YOUR GOAL
Restate the following entries exactly, including every line.
━━━━━ AVAILABLE DATA ━━━━━
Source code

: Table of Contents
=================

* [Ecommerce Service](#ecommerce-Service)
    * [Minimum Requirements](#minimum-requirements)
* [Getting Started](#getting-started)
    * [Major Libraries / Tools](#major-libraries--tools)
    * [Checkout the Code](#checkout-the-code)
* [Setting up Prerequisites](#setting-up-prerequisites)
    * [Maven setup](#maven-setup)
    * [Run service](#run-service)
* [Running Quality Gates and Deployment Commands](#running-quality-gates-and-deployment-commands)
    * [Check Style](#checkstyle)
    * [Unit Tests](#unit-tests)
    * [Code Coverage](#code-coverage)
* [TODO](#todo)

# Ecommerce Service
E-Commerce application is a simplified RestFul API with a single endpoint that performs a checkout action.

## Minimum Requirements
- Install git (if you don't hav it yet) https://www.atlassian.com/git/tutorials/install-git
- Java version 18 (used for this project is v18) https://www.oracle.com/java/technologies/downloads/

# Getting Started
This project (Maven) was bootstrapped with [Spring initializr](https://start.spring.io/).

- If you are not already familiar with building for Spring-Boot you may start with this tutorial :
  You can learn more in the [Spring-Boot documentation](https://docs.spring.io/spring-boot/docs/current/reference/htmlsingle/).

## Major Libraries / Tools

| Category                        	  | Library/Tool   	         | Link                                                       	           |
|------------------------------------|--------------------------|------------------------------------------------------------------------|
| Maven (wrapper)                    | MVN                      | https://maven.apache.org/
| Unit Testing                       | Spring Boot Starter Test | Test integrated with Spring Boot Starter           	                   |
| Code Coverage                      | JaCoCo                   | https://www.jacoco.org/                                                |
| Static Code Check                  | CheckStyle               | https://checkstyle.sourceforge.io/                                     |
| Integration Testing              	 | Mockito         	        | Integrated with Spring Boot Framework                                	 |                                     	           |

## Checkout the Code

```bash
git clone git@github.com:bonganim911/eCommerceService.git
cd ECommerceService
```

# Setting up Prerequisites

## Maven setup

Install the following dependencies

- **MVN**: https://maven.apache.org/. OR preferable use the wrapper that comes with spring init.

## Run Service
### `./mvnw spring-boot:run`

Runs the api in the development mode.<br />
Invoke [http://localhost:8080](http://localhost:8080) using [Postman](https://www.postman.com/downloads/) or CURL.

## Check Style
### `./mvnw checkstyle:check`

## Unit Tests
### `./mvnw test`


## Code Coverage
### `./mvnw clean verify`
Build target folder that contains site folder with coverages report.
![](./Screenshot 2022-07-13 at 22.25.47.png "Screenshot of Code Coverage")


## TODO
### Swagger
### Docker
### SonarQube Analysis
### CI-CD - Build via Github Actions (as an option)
━━━━━
EXPECTED OUTPUT
Source code

: Table of Contents
=================

* [Ecommerce Service](#ecommerce-Service)
    * [Minimum Requirements](#minimum-requirements)
* [Getting Started](#getting-started)
    * [Major Libraries / Tools](#major-libraries--tools)
    * [Checkout the Code](#checkout-the-code)
* [Setting up Prerequisites](#setting-up-prerequisites)
    * [Maven setup](#maven-setup)
    * [Run service](#run-service)
* [Running Quality Gates and Deployment Commands](#running-quality-gates-and-deployment-commands)
    * [Check Style](#checkstyle)
    * [Unit Tests](#unit-tests)
    * [Code Coverage](#code-coverage)
* [TODO](#todo)

# Ecommerce Service
E-Commerce application is a simplified RestFul API with a single endpoint that performs a checkout action.

## Minimum Requirements
- Install git (if you don't hav it yet) https://www.atlassian.com/git/tutorials/install-git
- Java version 18 (used for this project is v18) https://www.oracle.com/java/technologies/downloads/

# Getting Started
This project (Maven) was bootstrapped with [Spring initializr](https://start.spring.io/).

- If you are not already familiar with building for Spring-Boot you may start with this tutorial :
  You can learn more in the [Spring-Boot documentation](https://docs.spring.io/spring-boot/docs/current/reference/htmlsingle/).

## Major Libraries / Tools

| Category                        	  | Library/Tool   	         | Link                                                       	           |
|------------------------------------|--------------------------|------------------------------------------------------------------------|
| Maven (wrapper)                    | MVN                      | https://maven.apache.org/
| Unit Testing                       | Spring Boot Starter Test | Test integrated with Spring Boot Starter           	                   |
| Code Coverage                      | JaCoCo                   | https://www.jacoco.org/                                                |
| Static Code Check                  | CheckStyle               | https://checkstyle.sourceforge.io/                                     |
| Integration Testing              	 | Mockito         	        | Integrated with Spring Boot Framework                                	 |                                     	           |

## Checkout the Code

```bash
git clone git@github.com:bonganim911/eCommerceService.git
cd ECommerceService
```

# Setting up Prerequisites

## Maven setup

Install the following dependencies

- **MVN**: https://maven.apache.org/. OR preferable use the wrapper that comes with spring init.

## Run Service
### `./mvnw spring-boot:run`

Runs the api in the development mode.<br />
Invoke [http://localhost:8080](http://localhost:8080) using [Postman](https://www.postman.com/downloads/) or CURL.

## Check Style
### `./mvnw checkstyle:check`

## Unit Tests
### `./mvnw test`


## Code Coverage
### `./mvnw clean verify`
Build target folder that contains site folder with coverages report.
![](./Screenshot 2022-07-13 at 22.25.47.png "Screenshot of Code Coverage")


## TODO
### Swagger
### Docker
### SonarQube Analysis
### CI-CD - Build via Github Actions (as an option)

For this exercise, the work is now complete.